Canadians, like many nationalities, have a home bias when it comes to investing. The majority, if not all of their investments, such as RRSPs, real estate, mutual funds, segregated funds and businesses, are in Canada and are tied to its future economic growth.
These Canadian investments could see reduced returns in the future, however, due to a growing shift in the balance of economic power towards China and the East and away from the U.S. and Western countries.
Case in point, the Chinese are increasingly flexing their growing economic and political power globally by forming the AIIB (Asian Infrastructure Investment Bank) to finance Asian infrastructure projects. The long term goal is to have the Chinese currency treated as a reserve currency on par with and in competition with the U.S. dollar (USD).
Such a shift will affect investment returns and will impact how your investment portfolios are constructed. The full impact of this shift may take five to ten years to be fully realized but make no mistake, the investment landscape and how you generate investment returns is changing as we speak.
China is expected to be included in the basket of currencies that comprise the International Monetary Fund’s (IMF) SDR (Special Drawing Rights) global currency by October of this year. For most of the period following the Bretton-Woods agreement from the late 1940’s until the present, the USD has functioned as the primary unit of exchange for settling international trade deals. Inclusion in the SDR would mean international recognition of China’s currency as a form of reserve currency and, by extension, its economy.
As recently as 2000, the IMF reported that the U.S. dollar was used to settle international trade deals between countries in over 70% of all global trade activity. Over time, however, as countries have increasingly agreed to settle trade deals between themselves in other currencies such as the Euro and the Chinese Yuan, the U.S. market share has recently fallen modestly to about 60% of global transactions.
The purpose of the reserve currency as a concept in economics is to provide stability and certainty for trading countries to do business together quickly and efficiently. Consequently, processing times required to settle outstanding trade invoices between countries are reduced as well as transactional costs of settling trades.
At present, the IMF’s SDR is made up of the USD (47%), the Euro (34%), the pound sterling (12%) and the Japanese Yen (7%). The IMF reviews the SDR basket every five years with the last review in 2010.

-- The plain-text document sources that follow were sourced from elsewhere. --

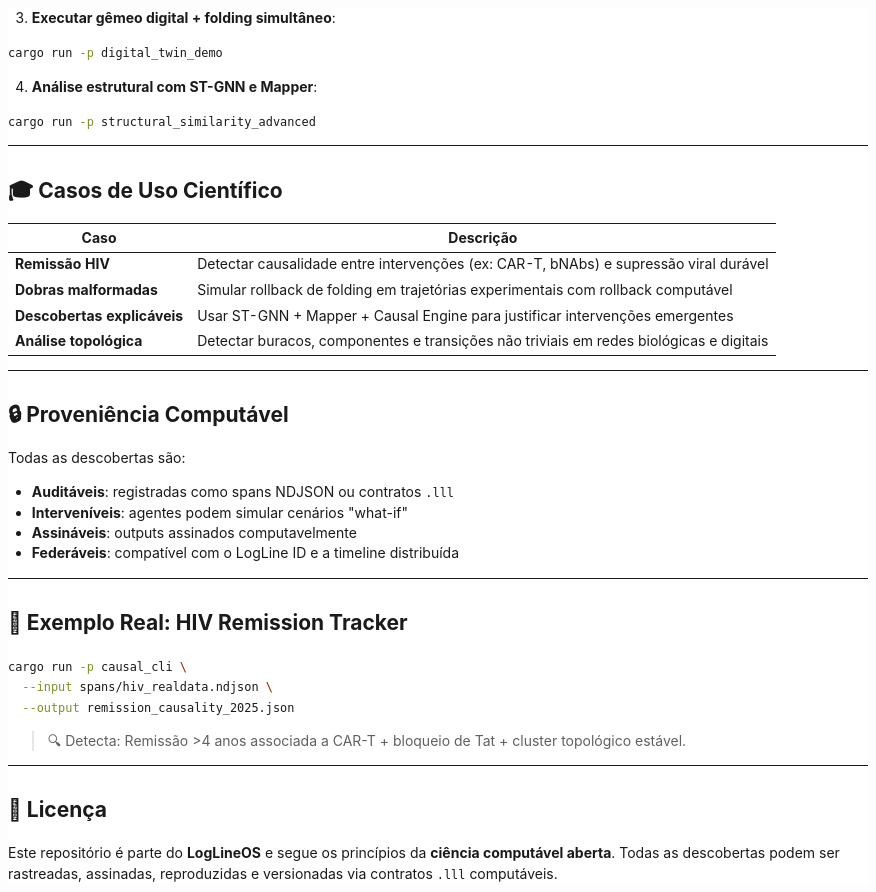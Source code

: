 3.  **Executar gêmeo digital + folding simultâneo**:

```bash
cargo run -p digital_twin_demo
```

4.  **Análise estrutural com ST-GNN e Mapper**:

```bash
cargo run -p structural_similarity_advanced
```

* * *

🎓 Casos de Uso Científico
--------------------------

| Caso | Descrição |
| --- | --- |
| **Remissão HIV** | Detectar causalidade entre intervenções (ex: CAR-T, bNAbs) e supressão viral durável |
| **Dobras malformadas** | Simular rollback de folding em trajetórias experimentais com rollback computável |
| **Descobertas explicáveis** | Usar ST-GNN + Mapper + Causal Engine para justificar intervenções emergentes |
| **Análise topológica** | Detectar buracos, componentes e transições não triviais em redes biológicas e digitais |

* * *

🔒 Proveniência Computável
--------------------------

Todas as descobertas são:

*   **Auditáveis**: registradas como spans NDJSON ou contratos `.lll`
*   **Interveníveis**: agentes podem simular cenários "what-if"
*   **Assináveis**: outputs assinados computavelmente
*   **Federáveis**: compatível com o LogLine ID e a timeline distribuída

* * *

🧬 Exemplo Real: HIV Remission Tracker
--------------------------------------

```bash
cargo run -p causal_cli \
  --input spans/hiv_realdata.ndjson \
  --output remission_causality_2025.json
```

> 🔍 Detecta: Remissão >4 anos associada a CAR-T + bloqueio de Tat + cluster topológico estável.

* * *

📄 Licença
----------

Este repositório é parte do **LogLineOS** e segue os princípios da **ciência computável aberta**. Todas as descobertas podem ser rastreadas, assinadas, reproduzidas e versionadas via contratos `.lll` computáveis.
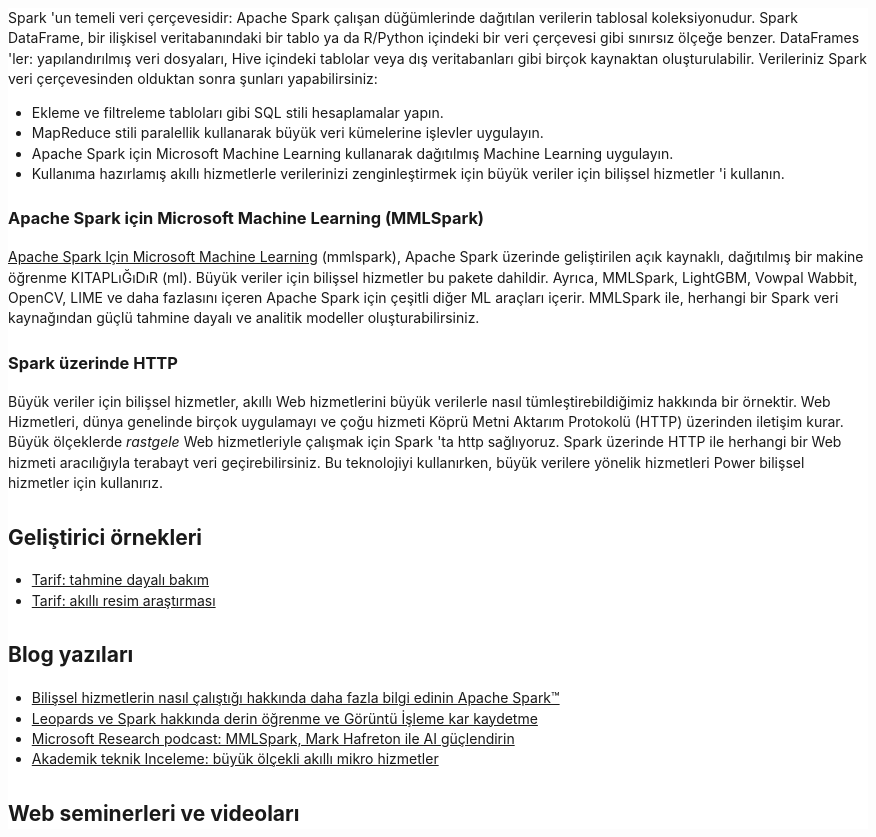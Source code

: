 Spark 'un temeli veri çerçevesidir: Apache Spark çalışan düğümlerinde dağıtılan verilerin tablosal koleksiyonudur. Spark DataFrame, bir ilişkisel veritabanındaki bir tablo ya da R/Python içindeki bir veri çerçevesi gibi sınırsız ölçeğe benzer. DataFrames 'ler: yapılandırılmış veri dosyaları, Hive içindeki tablolar veya dış veritabanları gibi birçok kaynaktan oluşturulabilir. Verileriniz Spark veri çerçevesinden olduktan sonra şunları yapabilirsiniz:

   - Ekleme ve filtreleme tabloları gibi SQL stili hesaplamalar yapın.
   - MapReduce stili paralellik kullanarak büyük veri kümelerine işlevler uygulayın.
   - Apache Spark için Microsoft Machine Learning kullanarak dağıtılmış Machine Learning uygulayın.
   - Kullanıma hazırlamış akıllı hizmetlerle verilerinizi zenginleştirmek için büyük veriler için bilişsel hizmetler 'i kullanın.

### <a name="microsoft-machine-learning-for-apache-spark-mmlspark"></a>Apache Spark için Microsoft Machine Learning (MMLSpark)

[Apache Spark Için Microsoft Machine Learning](https://mmlspark.blob.core.windows.net/website/index.html#install) (mmlspark), Apache Spark üzerinde geliştirilen açık kaynaklı, dağıtılmış bir makine öğrenme KITAPLıĞıDıR (ml). Büyük veriler için bilişsel hizmetler bu pakete dahildir. Ayrıca, MMLSpark, LightGBM, Vowpal Wabbit, OpenCV, LIME ve daha fazlasını içeren Apache Spark için çeşitli diğer ML araçları içerir. MMLSpark ile, herhangi bir Spark veri kaynağından güçlü tahmine dayalı ve analitik modeller oluşturabilirsiniz.

### <a name="http-on-spark"></a>Spark üzerinde HTTP

Büyük veriler için bilişsel hizmetler, akıllı Web hizmetlerini büyük verilerle nasıl tümleştirebildiğimiz hakkında bir örnektir. Web Hizmetleri, dünya genelinde birçok uygulamayı ve çoğu hizmeti Köprü Metni Aktarım Protokolü (HTTP) üzerinden iletişim kurar. Büyük ölçeklerde *rastgele* Web hizmetleriyle çalışmak için Spark 'ta http sağlıyoruz. Spark üzerinde HTTP ile herhangi bir Web hizmeti aracılığıyla terabayt veri geçirebilirsiniz. Bu teknolojiyi kullanırken, büyük verilere yönelik hizmetleri Power bilişsel hizmetler için kullanırız.

## <a name="developer-samples"></a>Geliştirici örnekleri

- [Tarif: tahmine dayalı bakım](recipes/anomaly-detection.md)
- [Tarif: akıllı resim araştırması](recipes/art-explorer.md)

## <a name="blog-posts"></a>Blog yazıları

- [Bilişsel hizmetlerin nasıl çalıştığı hakkında daha fazla bilgi edinin Apache Spark&trade;](https://azure.microsoft.com/blog/dear-spark-developers-welcome-to-azure-cognitive-services/)
- [Leopards ve Spark hakkında derin öğrenme ve Görüntü İşleme kar kaydetme](http://www.datawizard.io/2017/06/27/saving-snow-leopards-with-deep-learning-and-computer-vision-on-spark/)
- [Microsoft Research podcast: MMLSpark, Mark Hafreton ile AI güçlendirin](https://blubrry.com/microsoftresearch/49485070/092-mmlspark-empowering-ai-for-good-with-mark-hamilton/)
- [Akademik teknik Inceleme: büyük ölçekli akıllı mikro hizmetler](https://arxiv.org/abs/2009.08044)

## <a name="webinars-and-videos"></a>Web seminerleri ve videoları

Ultimately, the U.S. will have a say in accepting China into the SDR currency regime, which appears to be increasingly likely, as American financial companies are interested in greater access to Chinese capital markets.
As China’s central bank governor, Zhou Xiaochuan, stated at an IMF forum in April, the renminbi (the term is used interchangeably with the “yuan”) is “ready for reserve status.” IMF Managing Director Christine Legarde said: “We welcome and share this objective.” “We are now working closely with the Chinese authorities in this regard,” added IMF Director of Communications Gerry Rice.
Canada only represents about 3% - 4% of the global economy. In the coming years, as the global economic landscape shifts, investment returns will likely come from outside of Canada. Moreover, investors will also need to look beyond the U.S. for diversification.